Bernard Hartmut Breslauer (1 July 1918 – 14 August 2004) was a German antiquarian book dealer and collector, who lived in turn in Germany, England and the United States. As a book dealer he published many catalogues and was a scholar of book history.

==Life==
Breslauer was born into a Jewish family. His father Martin Breslauer founded a antiquarian bookshop in Berlin in 1898. Born in Charlottenburg, Bernd was his only son and while on his father's business dealings he met the bibliophile and author Stefan Zweig. In 1934, a year after the Nazis seized power in Germany, his family had to give up their home in Lichterfelde and move to the Meinekestraße. Bernd was ejected from his secondary school on racist grounds in 1935 and worked as an apprentice to Leo Olschki in Florence and then in his father's bookshop. Nazi anti-Semitism made it difficult to run the bookshop, which eventually fell prey to the Reich Flight Tax. The family moved to the United Kingdom on 1 July 1937. The collector Robert von Hirsch had been a client of the bookshop and was also a family friend – he had emigrated to Switzerland in 1933 and gave the family a loan to rebuild the bookshop in London.

Breslauer was interned as an enemy alien on the Isle of Man on the outbreak of war in 1939 and his father died in Bloomsbury the following year during the Blitz. Breslauer served in the British Army for four years, initially in the Pioneer Corps and later in intelligence. At the war's end he resumed trading as a bookseller from his mother's house in Chiswick and in 1947 opened a shop in the City of London. He specialised in autographs and in medieval and Renaissance book bindings. He published over a hundred catalogues as a dealer and wrote articles for journals on books and book history. He moved to Fifth Avenue in New York in 1977 and a year later bought a Gutenberg Bible for the unprecedented price of $2.2 million at a Christie's auction for the Württembergische Landesbibliothek in Stuttgart. In 1980 he bought the best items from Hans Fürstenberg's book collection.

In 1992 the Pierpont Morgan Library mounted an exhibition titled The Breslauer Collection of Manuscript Illuminations – with over a hundred books, his was one of the world's largest private collections. A special issue of The Book Collector, "To Bernard Breslauer on the Centenary of the Firm, Martin Breslauer and His Own Eightieth Birthday," commemorated the exhibit.

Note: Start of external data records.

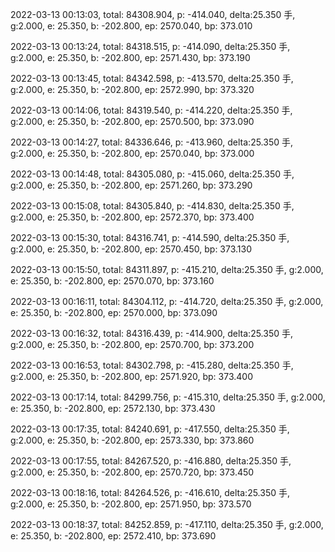 2022-03-13 00:13:03, total: 84308.904, p: -414.040, delta:25.350 手, g:2.000, e: 25.350, b: -202.800, ep: 2570.040, bp: 373.010

2022-03-13 00:13:24, total: 84318.515, p: -414.090, delta:25.350 手, g:2.000, e: 25.350, b: -202.800, ep: 2571.430, bp: 373.190

2022-03-13 00:13:45, total: 84342.598, p: -413.570, delta:25.350 手, g:2.000, e: 25.350, b: -202.800, ep: 2572.990, bp: 373.320

2022-03-13 00:14:06, total: 84319.540, p: -414.220, delta:25.350 手, g:2.000, e: 25.350, b: -202.800, ep: 2570.500, bp: 373.090

2022-03-13 00:14:27, total: 84336.646, p: -413.960, delta:25.350 手, g:2.000, e: 25.350, b: -202.800, ep: 2570.040, bp: 373.000

2022-03-13 00:14:48, total: 84305.080, p: -415.060, delta:25.350 手, g:2.000, e: 25.350, b: -202.800, ep: 2571.260, bp: 373.290

2022-03-13 00:15:08, total: 84305.840, p: -414.830, delta:25.350 手, g:2.000, e: 25.350, b: -202.800, ep: 2572.370, bp: 373.400

2022-03-13 00:15:30, total: 84316.741, p: -414.590, delta:25.350 手, g:2.000, e: 25.350, b: -202.800, ep: 2570.450, bp: 373.130

2022-03-13 00:15:50, total: 84311.897, p: -415.210, delta:25.350 手, g:2.000, e: 25.350, b: -202.800, ep: 2570.070, bp: 373.160

2022-03-13 00:16:11, total: 84304.112, p: -414.720, delta:25.350 手, g:2.000, e: 25.350, b: -202.800, ep: 2570.000, bp: 373.090

2022-03-13 00:16:32, total: 84316.439, p: -414.900, delta:25.350 手, g:2.000, e: 25.350, b: -202.800, ep: 2570.700, bp: 373.200

2022-03-13 00:16:53, total: 84302.798, p: -415.280, delta:25.350 手, g:2.000, e: 25.350, b: -202.800, ep: 2571.920, bp: 373.400

2022-03-13 00:17:14, total: 84299.756, p: -415.310, delta:25.350 手, g:2.000, e: 25.350, b: -202.800, ep: 2572.130, bp: 373.430

2022-03-13 00:17:35, total: 84240.691, p: -417.550, delta:25.350 手, g:2.000, e: 25.350, b: -202.800, ep: 2573.330, bp: 373.860

2022-03-13 00:17:55, total: 84267.520, p: -416.880, delta:25.350 手, g:2.000, e: 25.350, b: -202.800, ep: 2570.720, bp: 373.450

2022-03-13 00:18:16, total: 84264.526, p: -416.610, delta:25.350 手, g:2.000, e: 25.350, b: -202.800, ep: 2571.950, bp: 373.570

2022-03-13 00:18:37, total: 84252.859, p: -417.110, delta:25.350 手, g:2.000, e: 25.350, b: -202.800, ep: 2572.410, bp: 373.690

He also owned a collection of illuminated manuscripts, part of which is now in the J. Paul Getty Museum in Los Angeles. In 1997 Breslauer donated his family archive and his firm's archive to the Staatsbibliothek zu Berlin – in the same year he was given an honorary doctorate by the Freie Universität Berlin. He never married and had no children and so just before his death he founded the B.H. Breslauer Foundation New York, which was awarded the Max-Herrmann-Preis in 2014 for its regular support for the Staatsbibliothek zu Berlin. He also endowed a professor of bibliography at the University of California and left funds to the Houghton Library, Harvard University Library and the British Library for buying rare books.

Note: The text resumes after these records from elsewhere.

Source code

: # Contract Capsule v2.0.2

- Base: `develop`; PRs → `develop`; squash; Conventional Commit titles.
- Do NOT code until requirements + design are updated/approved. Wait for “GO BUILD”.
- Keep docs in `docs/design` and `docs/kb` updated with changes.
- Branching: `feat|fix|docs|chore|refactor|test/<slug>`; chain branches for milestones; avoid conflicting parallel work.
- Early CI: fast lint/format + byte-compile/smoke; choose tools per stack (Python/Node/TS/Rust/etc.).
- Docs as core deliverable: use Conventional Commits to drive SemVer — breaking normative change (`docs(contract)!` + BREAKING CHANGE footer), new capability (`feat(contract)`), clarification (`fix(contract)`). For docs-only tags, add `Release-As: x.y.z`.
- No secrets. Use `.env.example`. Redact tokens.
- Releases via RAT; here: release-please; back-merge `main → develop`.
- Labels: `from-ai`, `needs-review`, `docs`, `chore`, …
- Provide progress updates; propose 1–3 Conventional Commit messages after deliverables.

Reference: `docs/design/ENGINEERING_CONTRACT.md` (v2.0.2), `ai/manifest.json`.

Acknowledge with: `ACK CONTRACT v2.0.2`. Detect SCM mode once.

Breslauer's estate was auctioned at Christie's in 2005. In 2008 the International League of Antiquarian Booksellers added his name to their four-yearly prize for bibliography, making it the ILAB Breslauer Prize for Bibliography.

== Selected works==
- Heinrich IV. Graf und Herr zu Castell. Ein deutscher Büchersammler der Renaissance und die für ihn während seiner Studienjahre in Orléans, Paris und Bologna hergestellten Einbände. Degener, Neustadt a.d. Aisch 1992 (Englisch 1978)
- The uses of bookbinding literature. Book Arts Press, New York 1986
- Hans Fürstenberg oder ... über bibliophilen Ruhm. Imprimatur : ein Jahrbuch für Bücherfreunde, Bd. N.F. 11, 1984, S. 121–133

== Bibliography ==
- William M. Voelkle; Roger S. Wieck; Maria Saffiotti Dale: The Bernard H. Breslauer collection of manuscript illuminations. Pierpont Morgan Library, New York 1992.
- Breslauer, Bernd. In Rudolf Vierhaus (ed.): Deutsche Biographische Enzyklopädie. Volume 2. Saur, München 2005 S. 64–65.